Alive. I'd rather be alive than inanimate. Maintaining my freedom eclipses hot sex and a cold heart. I long for more. I don't want to be sexualized. I don't want to be some menu item at the drive through of conquest. The thrill may be intoxicating. The power that comes with breaking someone’s will to resist temptation may overwhelm. And maybe it’s fun for a little while. Maybe it provides that much needed boost to the self-esteem, but to have a man drool over me like a full course meal is nothing special. I want to be loved.

Romeo objectified Juliet. Their “love” story was a really a story of epic lust and Scarlet O’Hara loved no one but herself. People are confused about love. They have been since the beginning of time. Magic, sorcery, voodoo, lust. Love is none of these. And every woman wants to be loved, but somewhere along the way they were tricked. Tricked into believing that the best they can do is objectification. Tricked into believing they’ll only amount to a good time in the bedroom Still, the whispered demands grow louder.

Adore me.

But I won’t join the desperate murmurings. Remember, I’m an individualist. If every woman wants to be objectified, then I am not every woman.
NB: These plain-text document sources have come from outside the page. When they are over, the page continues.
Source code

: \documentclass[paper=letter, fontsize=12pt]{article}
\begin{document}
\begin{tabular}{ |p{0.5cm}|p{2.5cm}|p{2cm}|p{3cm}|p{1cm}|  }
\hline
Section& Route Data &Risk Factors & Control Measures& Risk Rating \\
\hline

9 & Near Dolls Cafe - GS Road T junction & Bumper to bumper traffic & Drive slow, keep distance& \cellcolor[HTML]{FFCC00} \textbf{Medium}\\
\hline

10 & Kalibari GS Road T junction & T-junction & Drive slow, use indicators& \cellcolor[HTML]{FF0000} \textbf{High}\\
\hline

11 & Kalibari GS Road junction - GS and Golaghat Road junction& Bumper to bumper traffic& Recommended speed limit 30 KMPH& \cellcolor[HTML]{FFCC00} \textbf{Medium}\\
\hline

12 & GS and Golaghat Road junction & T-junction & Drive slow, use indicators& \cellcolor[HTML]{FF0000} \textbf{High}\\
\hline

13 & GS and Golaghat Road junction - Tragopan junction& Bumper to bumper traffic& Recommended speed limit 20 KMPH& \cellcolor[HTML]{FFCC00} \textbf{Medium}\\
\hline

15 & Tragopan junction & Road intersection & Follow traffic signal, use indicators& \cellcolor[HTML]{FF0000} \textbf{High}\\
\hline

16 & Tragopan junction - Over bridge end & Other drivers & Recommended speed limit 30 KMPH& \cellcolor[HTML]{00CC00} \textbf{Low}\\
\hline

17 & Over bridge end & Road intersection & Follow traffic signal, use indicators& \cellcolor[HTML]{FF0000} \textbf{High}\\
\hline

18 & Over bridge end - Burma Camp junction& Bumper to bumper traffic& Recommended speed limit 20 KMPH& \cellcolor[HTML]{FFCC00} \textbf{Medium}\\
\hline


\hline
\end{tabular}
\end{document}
This is not a hostage situation and I won’t demand my worth. I’ll own it. It’s already mine. 

Saturday, February 2, 2013

Hi, I'm lost

Hi. I'm Nicole. I'm alive. I'm mostly human. I'm seventeen and my current residence is the Twilight Zone.  I've lived here for quite some time now. I'm not really sure how I came to reside here in this world that makes no sense, but I'm here. I've accepted the fact that I'm not normal. It's cool. I'm used to the weird stares, the words of judgement and the whispers behind closed doors.

What I'm not used to is being happy with who I am. Truly happy. It's not normal for a teenager to be sure of who they are and what they want, but I know.

What I want might change and who I am might waver-- it wouldn't be first time. I look in the mirror and I look the same, but sometimes I don't recognize the look in my eyes. It's a good feeling though--realizing that I've changed from the awkward fourteen year old with super short and fluffy hair to the awkward seventeen year old with the slightly longer, slightly less fluffy hair. Slightly. It's a great feeling to realize the way I am now is not the way I'll be forever. I'm excited about who I'm becoming. When I finally emerge from my cocoon I'll be just as surprised as you are.

There are people here who live with me in the Twilight Zone. Some of those people tell me how I should think or what I should do. They tell me I should consider applying to state schools because the "educational value is the same as the ivy leagues." They tell me what's acceptable for a good Christian girl and what isn't. Who I am...who I'm not. What I'm capable of. But I hate boxes and squares and I hate cubes too. Geometry and I have never gotten along.

Don't misunderstand; I may be scandalous, but I don't hate rules. There's a place for uniformity in the Twilight Zone, but there's no place for uniformity in art. Order? Okay, sure. After all, chaos can't be balanced with more chaos, but uniformity in my art? You won't find any.

I'm an individualist, but I believe unity is the only way to change the world. I'm a bit of paradox, but artists always are.

The people who live with me in the Twilight are diverse. For every person who tries to box me in, who tries to rein me in and wash me out, there is someone who tells me I am more.  There is someone who pushes me, challenges me, sharpens me. I'm not limitless, but my limits have not been reached. So I stretch my arms wide, searching for what I can't yet see. Laughing, crying, running, hoping, and never stopping.

I'm Nicole. I'm a teenager, but I'm not a young adult. I'm lost and this lostness is the best feeling I've experienced in all my seventeen years. It's nice to meet you too.



 *****New name, new format. I'm trying something new. It's a whole new direction for this blog and I'm excited to see where it goes. I hope you'll stick with me.